#### [Directions for this task]
Copy each line exactly, starting with the one that contains "I have included" and stopping after the last line of the material below, with nothing else.

#### [Material for the task]
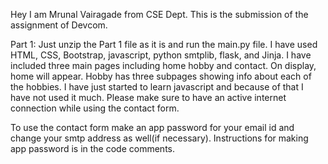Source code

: Hey I am Mrunal Vairagade from CSE Dept.
This is the submission of the assignment of Devcom.

Part 1:
Just unzip the Part 1 file as it is and run the main.py file.
I have used HTML, CSS, Bootstrap, javascript, python smtplib, flask, and Jinja.
I have included three main pages including home hobby and contact. On display, home will appear. Hobby has
three subpages showing info about each of the hobbies.
I have just started to learn javascript and because of that I have not used it much.
Please make sure to have an active internet connection while using the contact form.

To use the contact form make an app password for your email id and change your smtp address as well(if
necessary). Instructions for making app password is in the code comments.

#### [Written answer]
I have included three main pages including home hobby and contact. On display, home will appear. Hobby has
three subpages showing info about each of the hobbies.
I have just started to learn javascript and because of that I have not used it much.
Please make sure to have an active internet connection while using the contact form.

To use the contact form make an app password for your email id and change your smtp address as well(if
necessary). Instructions for making app password is in the code comments.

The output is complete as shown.